(Folha de S. Paulo, 16/08/2016) Chego à Colômbia pensando que o assunto do momento é o processo de paz, que se encontra em fase de finalização das negociações. Mas não. Tampouco as Olimpíadas estão mobilizando tanta atenção, apesar das duas medalhas de ouro (até agora) heróicas do país. O que está em debate mesmo é a imensa repercussão causada por conta de uma cartilha que o governo está por lançar para prevenir que crianças e adolescentes cultivem a intolerância.
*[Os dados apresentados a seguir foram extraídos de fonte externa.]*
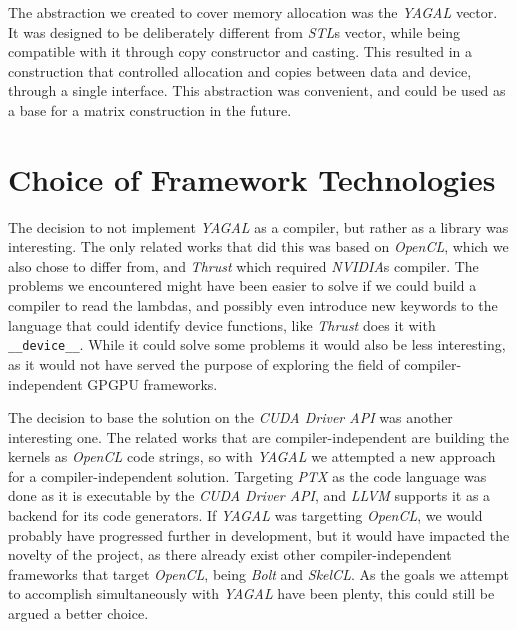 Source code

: The abstraction we created to cover memory allocation was the \textit{YAGAL} vector. It was designed to be deliberately different from \textit{STL}s vector, while being compatible with it through copy constructor and casting. This resulted in a construction that controlled allocation and copies between data and device, through a single interface. This abstraction was convenient, and could be used as a base for a matrix construction in the future.

\section{Choice of Framework Technologies}
The decision to not implement \textit{YAGAL} as a compiler, but rather as a library was interesting. The only related works that did this was based on \textit{OpenCL}, which we also chose to differ from, and \textit{Thrust} which required \textit{NVIDIA}s compiler. The problems we encountered might have been easier to solve if we could build a compiler to read the lambdas, and possibly even introduce new keywords to the language that could identify device functions, like \textit{Thrust} does it with \texttt{\_\_device\_\_}. While it could solve some problems it would also be less interesting, as it would not have served the purpose of exploring the field of compiler-independent GPGPU frameworks.  

The decision to base the solution on the \textit{CUDA Driver API} was another interesting one. The related works that are compiler-independent are building the kernels as \textit{OpenCL} code strings, so with \textit{YAGAL} we attempted a new approach for a compiler-independent solution. Targeting \textit{PTX} as the code language was done as it is executable by the \textit{CUDA Driver API}, and \textit{LLVM} supports it as a backend for its code generators. If \textit{YAGAL} was targetting \textit{OpenCL}, we would probably have progressed further in development, but it would have impacted the novelty of the project, as there already exist other compiler-independent frameworks that target \textit{OpenCL}, being \textit{Bolt} and \textit{SkelCL}. As the goals we attempt to accomplish simultaneously with \textit{YAGAL} have been plenty, this could still be argued a better choice.

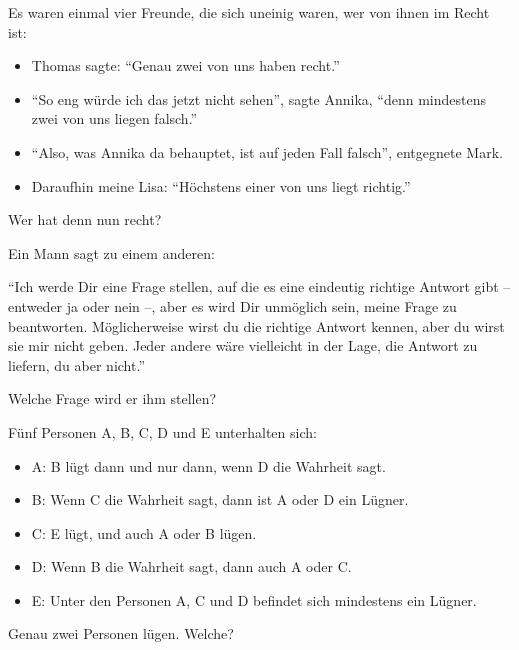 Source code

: \documentclass{zusammenfassung}
\begin{document}
\begin{aufgabe}
Es waren einmal vier Freunde, die sich uneinig waren, wer von ihnen im Recht ist:

\begin{itemize}
  \item Thomas sagte: "`Genau zwei von uns haben recht."'
  \item "`So eng würde ich das jetzt nicht sehen"', sagte Annika, "`denn mindestens zwei von uns liegen falsch."'
  \item "`Also, was Annika da behauptet, ist auf jeden Fall falsch"', entgegnete Mark.
  \item Daraufhin meine Lisa: "`Höchstens einer von uns liegt richtig."'
\end{itemize}

Wer hat denn nun recht?
\end{aufgabe}
\enlargethispage{3cm}

\begin{aufgabe}
  Ein Mann sagt zu einem anderen:

  "`Ich werde Dir eine Frage stellen, auf die es eine eindeutig richtige Antwort gibt -- entweder ja oder nein --, aber es wird Dir
  unmöglich sein, meine Frage zu beantworten. Möglicherweise wirst du die richtige Antwort kennen, aber du wirst sie mir nicht
  geben. Jeder andere wäre vielleicht in der Lage, die Antwort zu liefern, du aber nicht."'

  Welche Frage wird er ihm stellen?
\end{aufgabe}

\begin{aufgabe}
  Fünf Personen A, B, C, D und E unterhalten sich:
  
  \begin{itemize}
    \item A: B lügt dann und nur dann, wenn D die Wahrheit sagt.
    \item B: Wenn C die Wahrheit sagt, dann ist A oder D ein Lügner.
    \item C: E lügt, und auch A oder B lügen.
    \item D: Wenn B die Wahrheit sagt, dann auch A oder C.
    \item E: Unter den Personen A, C und D befindet sich mindestens ein Lügner.
  \end{itemize}
  
  Genau zwei Personen lügen. Welche?
\end{aufgabe}
\end{document}
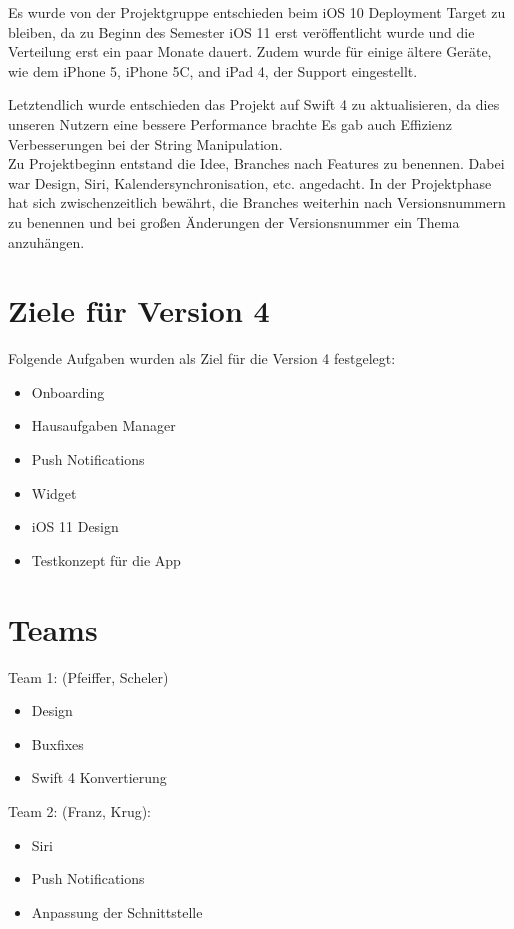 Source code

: Es wurde von der Projektgruppe entschieden beim iOS 10 Deployment Target zu bleiben, da zu Beginn des Semester iOS 11 erst veröffentlicht wurde und die Verteilung erst ein paar Monate dauert. Zudem wurde für einige ältere Geräte, wie dem iPhone 5, iPhone 5C, and iPad 4, der Support eingestellt.

Letztendlich wurde entschieden das Projekt auf Swift 4 zu aktualisieren, da dies unseren Nutzern eine bessere Performance brachte Es gab auch Effizienz Verbesserungen bei der String Manipulation.\\

Zu Projektbeginn entstand die Idee, Branches nach Features zu benennen. Dabei war Design, Siri, Kalendersynchronisation, etc. angedacht. In der Projektphase hat sich zwischenzeitlich bewährt, die Branches weiterhin nach Versionsnummern zu benennen und bei großen Änderungen der Versionsnummer ein Thema anzuhängen.


\section{Ziele für Version 4}
Folgende Aufgaben wurden als Ziel für die Version 4 festgelegt:
\begin{itemize}
\item Onboarding
\item Hausaufgaben Manager
\item Push Notifications
\item Widget
\item iOS 11 Design
\item Testkonzept für die App
\end{itemize}


\section{Teams}

Team 1: (Pfeiffer, Scheler)
\begin{itemize}
\item Design
\item Buxfixes
\item Swift 4 Konvertierung
\end{itemize}


Team 2: (Franz, Krug):
\begin{itemize}
\item Siri
\item Push Notifications
\item Anpassung der Schnittstelle
\end{itemize}


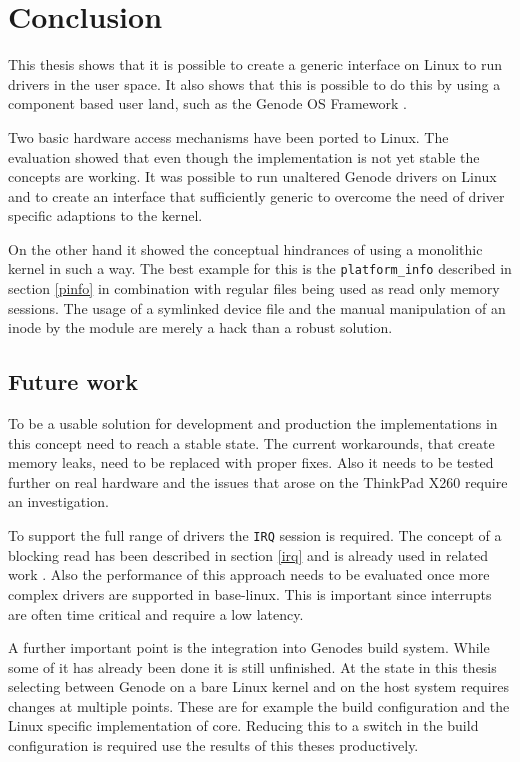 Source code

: \documentclass[
a4paper,
12pt,
notitlepage,
parskip=half,
DIV=11,
]{scrbook}
\begin{document}
	\chapter{Conclusion}
	
		This thesis shows that it is possible to create a generic interface on Linux to run drivers in the user space.
		It also shows that this is possible to do this by using a component based user land, such as the Genode OS Framework \citep{genode}.
		
		Two basic hardware access mechanisms have been ported to Linux.
		The evaluation showed that even though the implementation is not yet stable the concepts are working.
		It was possible to run unaltered Genode drivers on Linux and to create an interface that sufficiently generic to overcome the need of driver specific adaptions to the kernel.
		
		On the other hand it showed the conceptual hindrances of using a monolithic kernel in such a way.
		The best example for this is the \texttt{platform\_info} described in section \ref{pinfo} in combination with regular files being used as read only memory sessions.
		The usage of a symlinked device file and the manual manipulation of an inode by the module are merely a hack than a robust solution.
	
		\section{Future work}
		
		To be a usable solution for development and production the implementations in this concept need to reach a stable state.
		The current workarounds, that create memory leaks, need to be replaced with proper fixes.
		Also it needs to be tested further on real hardware and the issues that arose on the ThinkPad X260 require an investigation.
		
		To support the full range of drivers the \texttt{IRQ} session is required.
		The concept of a blocking read has been described in section \ref{irq} and is already used in related work \citep{uio}.
		Also the performance of this approach needs to be evaluated once more complex drivers are supported in base-linux.
		This is important since interrupts are often time critical and require a low latency.
		
		A further important point is the integration into Genodes build system.
		While some of it has already been done it is still unfinished.
		At the state in this thesis selecting between Genode on a bare Linux kernel and on the host system requires changes at multiple points.
		These are for example the build configuration and the Linux specific implementation of core.
		Reducing this to a switch in the build configuration is required use the results of this theses productively.
		
\end{document}
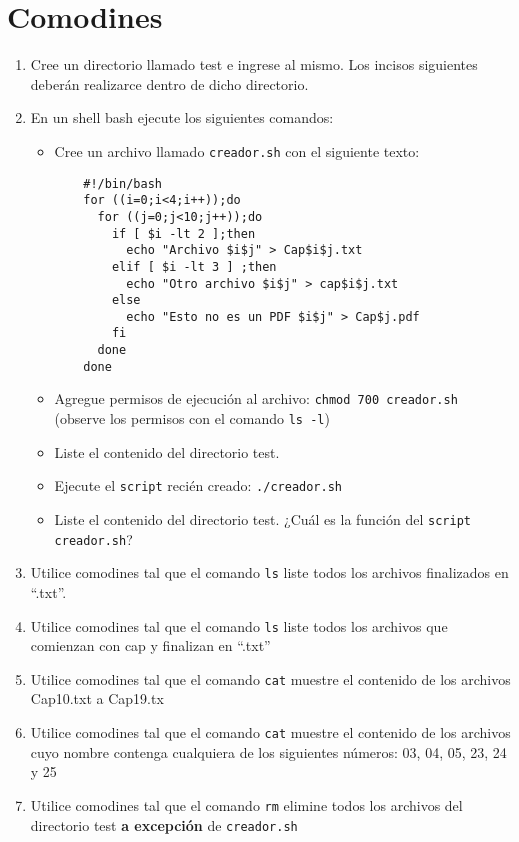 \documentclass[12pt]{article}
\begin{document}
\section*{Comodines}
\begin{enumerate}
\item Cree un directorio llamado test e ingrese al mismo. Los incisos siguientes deberán realizarce dentro de dicho directorio. 
\item En un shell bash ejecute los siguientes comandos:
	\begin{itemize}
	\item Cree un archivo llamado \texttt{creador.sh} con el siguiente texto:
	\begin{verbatim}
	#!/bin/bash
	for ((i=0;i<4;i++));do 
	  for ((j=0;j<10;j++));do 
		if [ $i -lt 2 ];then 
		  echo "Archivo $i$j" > Cap$i$j.txt
		elif [ $i -lt 3 ] ;then 
		  echo "Otro archivo $i$j" > cap$i$j.txt
		else
		  echo "Esto no es un PDF $i$j" > Cap$j.pdf
		fi
	  done 
	done
	\end{verbatim}
	\item Agregue permisos de ejecución al archivo: \texttt{chmod 700 creador.sh} (observe los permisos con el comando \texttt{ls -l})
	\item Liste el contenido del directorio test.
	\item Ejecute el \texttt{script} recién creado: \texttt{./creador.sh}
	\item Liste  el contenido del directorio test. ¿Cuál es la función del \texttt{script creador.sh}? 
 	\end{itemize}
\item Utilice comodines tal que el comando \texttt{ls} liste todos los archivos finalizados en ``.txt''.
\item Utilice comodines tal que el comando \texttt{ls} liste todos los archivos que comienzan con cap y finalizan en ``.txt''
\item Utilice comodines tal que el comando \texttt{cat} muestre el contenido de los archivos Cap10.txt a Cap19.tx
\item Utilice comodines tal que el comando \texttt{cat} muestre el contenido de los archivos cuyo nombre contenga cualquiera de los siguientes números: 03, 04, 05, 23, 24 y 25 
\item Utilice comodines tal que el comando \texttt{rm} elimine todos los archivos del directorio test \textbf{a excepción} de \texttt{creador.sh}
\end{enumerate}
\end{document}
Tudo começou, infelizmente, de forma trágica, com o suicídio do garoto Sergio Urrego, 17, em 2014. Segundo consta, o rapaz vivia em conflito com a dificuldade de assumir a homossexualidade diante de colegas e família e acabou tirando a própria vida. Desde então, iniciou-se um debate sobre como esclarecer melhor as crianças e evitar o “bullying” nas escolas.
A Corte Constitucional determinou, então, que o governo revisasse seus manuais de convivência, para tentar atacar o problema. O resultado foi o documento “Ambientes Escolares Livres de Discriminação”. Porém, mesmo antes de ser lançado, começou a sofrer ataques de vários setores da sociedade e de membros da Igreja. Tudo se agravou, porém, quando nas redes sociais disseminaram-se imagens que não pertenciam ao novo manual, mas sim de uma HQ belga que mostrava cenas de sexo explícito entre garotos e garotas homossexuais.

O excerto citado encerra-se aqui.